Your goal
Before copying, set the pictures aside; then repeat every line below verbatim.

━━━

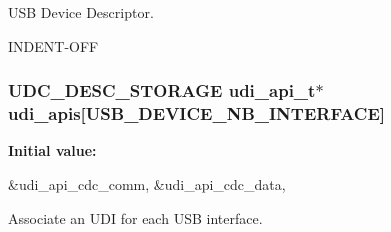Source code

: \-U\-S\-B \-Device \-Descriptor. 

\-I\-N\-D\-E\-N\-T-\/\-O\-F\-F \hypertarget{group__udi__cdc__group__desc_ga5356b021bc068e4b564577e38b44ba0e}{
\subsubsection[{udi\-\_\-apis}]{\setlength{\rightskip}{0pt plus 5cm}\-U\-D\-C\-\_\-\-D\-E\-S\-C\-\_\-\-S\-T\-O\-R\-A\-G\-E {\bf udi\-\_\-api\-\_\-t}$\ast$ {\bf udi\-\_\-apis}\mbox{[}\-U\-S\-B\-\_\-\-D\-E\-V\-I\-C\-E\-\_\-\-N\-B\-\_\-\-I\-N\-T\-E\-R\-F\-A\-C\-E\mbox{]}}}
\label{group__udi__cdc__group__desc_ga5356b021bc068e4b564577e38b44ba0e}
{\bfseries \-Initial value\-:}
\begin{DoxyCode}
 {
        &udi_api_cdc_comm,
        &udi_api_cdc_data,
}
\end{DoxyCode}


\-Associate an \-U\-D\-I for each \-U\-S\-B interface. 


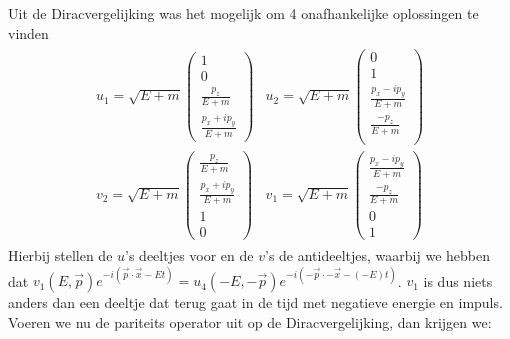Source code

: \documentclass[../main.tex]{subfiles}
\begin{document}
Uit de Diracvergelijking was het mogelijk om 4 onafhankelijke oplossingen te vinden
\begin{equation}
    \begin{aligned}
        \label{eq:dirac_fermions}
        \begin{matrix}
            u_1 = \sqrt{E+m}
            \begin{pmatrix}
                1\\
                0\\
                \frac{p_z}{E+m}\\
                \frac{p_x + ip_y}{E+m} 
            \end{pmatrix} &
            u_2 = \sqrt{E+m}
            \begin{pmatrix}
                0\\
                1\\
                \frac{p_x - ip_y}{E+m}\\ 
                \frac{-p_z}{E+m}\\
            \end{pmatrix} \\
            v_2 = \sqrt{E+m}
            \begin{pmatrix}
                \frac{p_z}{E+m}\\
                \frac{p_x + ip_y}{E+m}\\ 
                1\\
                0
            \end{pmatrix} &
            v_1 = \sqrt{E+m}
            \begin{pmatrix}
                \frac{p_x - ip_y}{E+m} \\
                \frac{-p_z}{E+m}\\
                0\\
                1
            \end{pmatrix}
        \end{matrix}
    \end{aligned}
\end{equation}
Hierbij stellen de $u$'s deeltjes voor en de $v$'s de antideeltjes, waarbij we hebben dat $v_1(E,\vec{p})e^{-i(\vec{p}\cdot \vec{x}-Et)} = u_4(-E,-\vec{p})e^{-i(-\vec{p}\cdot -\vec{x}-(-E)t)}$. $v_1$ is dus niets anders dan een deeltje dat terug gaat in de tijd met negatieve energie en impuls. Voeren we nu de pariteits operator uit op de Diracvergelijking, dan krijgen we:
\end{document}
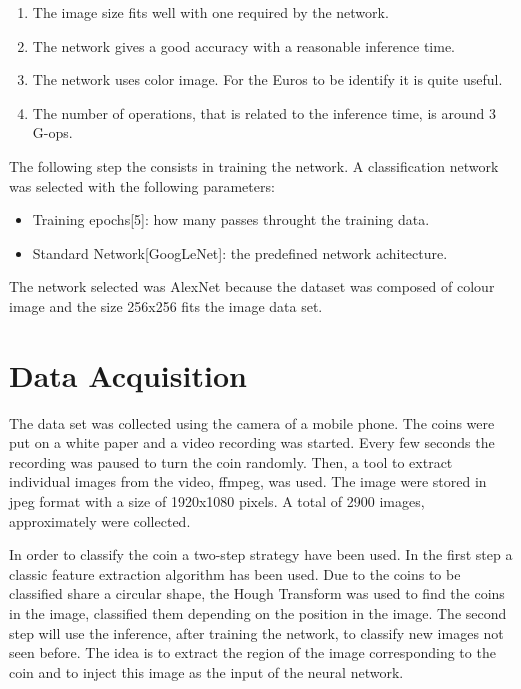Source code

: \documentclass[10pt,journal,compsoc]{IEEEtran}
\begin{document}
\begin{enumerate}
	\item The image size fits well with one required by the network.
	\item The network gives a good accuracy with a reasonable inference time.
	\item The network uses color image. For the Euros to be identify it is quite useful.
	\item The number of operations, that is related to the inference time, is around 3 G-ops.
\end{enumerate}
\cite{analysisdnn}

The following step the consists in training the network. A classification network was selected with the following parameters:

\begin{itemize}
	\item Training epochs[5]: how many passes throught the training data.
	\item Standard Network[GoogLeNet]: the predefined network achitecture.
\end{itemize}

The network selected was AlexNet because the dataset was composed of colour image and the size 256x256 fits the image data set. \cite{udacity} \cite{deeplearning}
		
\section{Data Acquisition}

The data set was collected using the camera of a mobile phone. The coins were put on a white paper and a video recording was started. Every few seconds the recording was paused to turn the coin randomly. Then, a tool to extract individual images from the video, ffmpeg, was used. The image were stored in jpeg format with a size of 1920x1080 pixels. A total of 2900 images, approximately were collected.

In order to classify the coin a two-step strategy have been used. In the first step a classic feature extraction algorithm has been used. Due to the coins to be classified share a circular shape, the Hough Transform was used to find the coins in the image, classified them depending on the position in the image. The second step will use the inference, after training the network, to classify new images not seen before. The idea is to extract the region of the image corresponding to the coin and to inject this image as the input of the neural network.
\end{document}
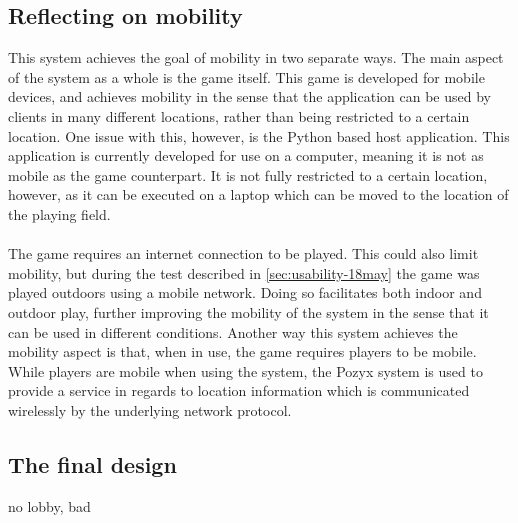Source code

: \subsection{Reflecting on mobility}
This system achieves the goal of mobility in two separate ways.
The main aspect of the system as a whole is the game itself.
This game is developed for mobile devices, and achieves mobility in the sense that the application can be used by clients in many different locations, rather than being restricted to a certain location.
One issue with this, however, is the Python based host application.
This application is currently developed for use on a computer, meaning it is not as mobile as the game counterpart.
It is not fully restricted to a certain location, however, as it can be executed on a laptop which can be moved to the location of the playing field.
\\\\
The game requires an internet connection to be played.
This could also limit mobility, but during the test described in \autoref{sec:usability-18may} the game was played outdoors using a mobile network.
Doing so facilitates both indoor and outdoor play, further improving the mobility of the system in the sense that it can be used in different conditions.
Another way this system achieves the mobility aspect is that, when in use, the game requires players to be mobile.
While players are mobile when using the system, the Pozyx system is used to provide a service in regards to location information which is communicated wirelessly by the underlying network protocol.

\subsection{The final design}
no lobby, bad

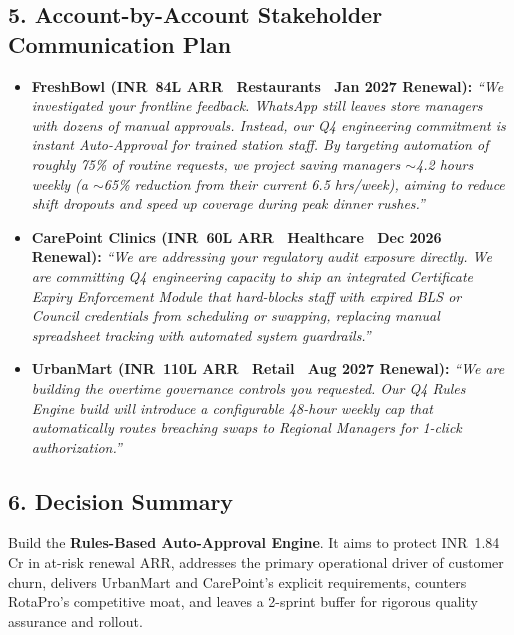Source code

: \documentclass[10pt,a4paper]{article}
\newcommand{\INR}{INR~}
\begin{document}
\subsection*{5. Account-by-Account Stakeholder Communication Plan}
\begin{itemize}
    \item \textbf{FreshBowl (\INR 84L ARR \textbar\ Restaurants \textbar\ Jan 2027 Renewal):}
    \textit{``We investigated your frontline feedback. WhatsApp still leaves store managers with dozens of manual approvals. Instead, our Q4 engineering commitment is instant Auto-Approval for trained station staff. By targeting automation of roughly 75\% of routine requests, we project saving managers $\sim$4.2 hours weekly (a $\sim$65\% reduction from their current 6.5 hrs/week), aiming to reduce shift dropouts and speed up coverage during peak dinner rushes.''}
    \item \textbf{CarePoint Clinics (\INR 60L ARR \textbar\ Healthcare \textbar\ Dec 2026 Renewal):}
    \textit{``We are addressing your regulatory audit exposure directly. We are committing Q4 engineering capacity to ship an integrated Certificate Expiry Enforcement Module that hard-blocks staff with expired BLS or Council credentials from scheduling or swapping, replacing manual spreadsheet tracking with automated system guardrails.''}
    \item \textbf{UrbanMart (\INR 110L ARR \textbar\ Retail \textbar\ Aug 2027 Renewal):}
    \textit{``We are building the overtime governance controls you requested. Our Q4 Rules Engine build will introduce a configurable 48-hour weekly cap that automatically routes breaching swaps to Regional Managers for 1-click authorization.''}
\end{itemize}

\subsection*{6. Decision Summary}
Build the \textbf{Rules-Based Auto-Approval Engine}. It aims to protect \INR 1.84 Cr in at-risk renewal ARR, addresses the primary operational driver of customer churn, delivers UrbanMart and CarePoint's explicit requirements, counters RotaPro's competitive moat, and leaves a 2-sprint buffer for rigorous quality assurance and rollout.

\newpage
\enlargethispage{2\baselineskip}
\end{document}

━━━

Result of this exercise
Source code

: \-U\-S\-B \-Device \-Descriptor. 

\-I\-N\-D\-E\-N\-T-\/\-O\-F\-F \hypertarget{group__udi__cdc__group__desc_ga5356b021bc068e4b564577e38b44ba0e}{
\subsubsection[{udi\-\_\-apis}]{\setlength{\rightskip}{0pt plus 5cm}\-U\-D\-C\-\_\-\-D\-E\-S\-C\-\_\-\-S\-T\-O\-R\-A\-G\-E {\bf udi\-\_\-api\-\_\-t}$\ast$ {\bf udi\-\_\-apis}\mbox{[}\-U\-S\-B\-\_\-\-D\-E\-V\-I\-C\-E\-\_\-\-N\-B\-\_\-\-I\-N\-T\-E\-R\-F\-A\-C\-E\mbox{]}}}
\label{group__udi__cdc__group__desc_ga5356b021bc068e4b564577e38b44ba0e}
{\bfseries \-Initial value\-:}
\begin{DoxyCode}
 {
        &udi_api_cdc_comm,
        &udi_api_cdc_data,
}
\end{DoxyCode}


\-Associate an \-U\-D\-I for each \-U\-S\-B interface. 


Source code

: \documentclass[../main.tex]{subfiles}
\begin{document}
Uit de Diracvergelijking was het mogelijk om 4 onafhankelijke oplossingen te vinden
\begin{equation}
    \begin{aligned}
        \label{eq:dirac_fermions}
        \begin{matrix}
            u_1 = \sqrt{E+m}
            \begin{pmatrix}
                1\\
                0\\
                \frac{p_z}{E+m}\\
                \frac{p_x + ip_y}{E+m} 
            \end{pmatrix} &
            u_2 = \sqrt{E+m}
            \begin{pmatrix}
                0\\
                1\\
                \frac{p_x - ip_y}{E+m}\\ 
                \frac{-p_z}{E+m}\\
            \end{pmatrix} \\
            v_2 = \sqrt{E+m}
            \begin{pmatrix}
                \frac{p_z}{E+m}\\
                \frac{p_x + ip_y}{E+m}\\ 
                1\\
                0
            \end{pmatrix} &
            v_1 = \sqrt{E+m}
            \begin{pmatrix}
                \frac{p_x - ip_y}{E+m} \\
                \frac{-p_z}{E+m}\\
                0\\
                1
            \end{pmatrix}
        \end{matrix}
    \end{aligned}
\end{equation}
Hierbij stellen de $u$'s deeltjes voor en de $v$'s de antideeltjes, waarbij we hebben dat $v_1(E,\vec{p})e^{-i(\vec{p}\cdot \vec{x}-Et)} = u_4(-E,-\vec{p})e^{-i(-\vec{p}\cdot -\vec{x}-(-E)t)}$. $v_1$ is dus niets anders dan een deeltje dat terug gaat in de tijd met negatieve energie en impuls. Voeren we nu de pariteits operator uit op de Diracvergelijking, dan krijgen we:
\end{document}
Source code

: \documentclass[10pt,journal,compsoc]{IEEEtran}
\begin{document}
\begin{enumerate}
	\item The image size fits well with one required by the network.
	\item The network gives a good accuracy with a reasonable inference time.
	\item The network uses color image. For the Euros to be identify it is quite useful.
	\item The number of operations, that is related to the inference time, is around 3 G-ops.
\end{enumerate}
\cite{analysisdnn}

The following step the consists in training the network. A classification network was selected with the following parameters:

\begin{itemize}
	\item Training epochs[5]: how many passes throught the training data.
	\item Standard Network[GoogLeNet]: the predefined network achitecture.
\end{itemize}

The network selected was AlexNet because the dataset was composed of colour image and the size 256x256 fits the image data set. \cite{udacity} \cite{deeplearning}
		
\section{Data Acquisition}

The data set was collected using the camera of a mobile phone. The coins were put on a white paper and a video recording was started. Every few seconds the recording was paused to turn the coin randomly. Then, a tool to extract individual images from the video, ffmpeg, was used. The image were stored in jpeg format with a size of 1920x1080 pixels. A total of 2900 images, approximately were collected.

In order to classify the coin a two-step strategy have been used. In the first step a classic feature extraction algorithm has been used. Due to the coins to be classified share a circular shape, the Hough Transform was used to find the coins in the image, classified them depending on the position in the image. The second step will use the inference, after training the network, to classify new images not seen before. The idea is to extract the region of the image corresponding to the coin and to inject this image as the input of the neural network.
\end{document}
Source code

: \subsection{Reflecting on mobility}
This system achieves the goal of mobility in two separate ways.
The main aspect of the system as a whole is the game itself.
This game is developed for mobile devices, and achieves mobility in the sense that the application can be used by clients in many different locations, rather than being restricted to a certain location.
One issue with this, however, is the Python based host application.
This application is currently developed for use on a computer, meaning it is not as mobile as the game counterpart.
It is not fully restricted to a certain location, however, as it can be executed on a laptop which can be moved to the location of the playing field.
\\\\
The game requires an internet connection to be played.
This could also limit mobility, but during the test described in \autoref{sec:usability-18may} the game was played outdoors using a mobile network.
Doing so facilitates both indoor and outdoor play, further improving the mobility of the system in the sense that it can be used in different conditions.
Another way this system achieves the mobility aspect is that, when in use, the game requires players to be mobile.
While players are mobile when using the system, the Pozyx system is used to provide a service in regards to location information which is communicated wirelessly by the underlying network protocol.

\subsection{The final design}
no lobby, bad

Source code

: \documentclass[10pt,a4paper]{article}
\newcommand{\INR}{INR~}
\begin{document}
\subsection*{5. Account-by-Account Stakeholder Communication Plan}
\begin{itemize}
    \item \textbf{FreshBowl (\INR 84L ARR \textbar\ Restaurants \textbar\ Jan 2027 Renewal):}
    \textit{``We investigated your frontline feedback. WhatsApp still leaves store managers with dozens of manual approvals. Instead, our Q4 engineering commitment is instant Auto-Approval for trained station staff. By targeting automation of roughly 75\% of routine requests, we project saving managers $\sim$4.2 hours weekly (a $\sim$65\% reduction from their current 6.5 hrs/week), aiming to reduce shift dropouts and speed up coverage during peak dinner rushes.''}
    \item \textbf{CarePoint Clinics (\INR 60L ARR \textbar\ Healthcare \textbar\ Dec 2026 Renewal):}
    \textit{``We are addressing your regulatory audit exposure directly. We are committing Q4 engineering capacity to ship an integrated Certificate Expiry Enforcement Module that hard-blocks staff with expired BLS or Council credentials from scheduling or swapping, replacing manual spreadsheet tracking with automated system guardrails.''}
    \item \textbf{UrbanMart (\INR 110L ARR \textbar\ Retail \textbar\ Aug 2027 Renewal):}
    \textit{``We are building the overtime governance controls you requested. Our Q4 Rules Engine build will introduce a configurable 48-hour weekly cap that automatically routes breaching swaps to Regional Managers for 1-click authorization.''}
\end{itemize}

\subsection*{6. Decision Summary}
Build the \textbf{Rules-Based Auto-Approval Engine}. It aims to protect \INR 1.84 Cr in at-risk renewal ARR, addresses the primary operational driver of customer churn, delivers UrbanMart and CarePoint's explicit requirements, counters RotaPro's competitive moat, and leaves a 2-sprint buffer for rigorous quality assurance and rollout.

\newpage
\enlargethispage{2\baselineskip}
\end{document}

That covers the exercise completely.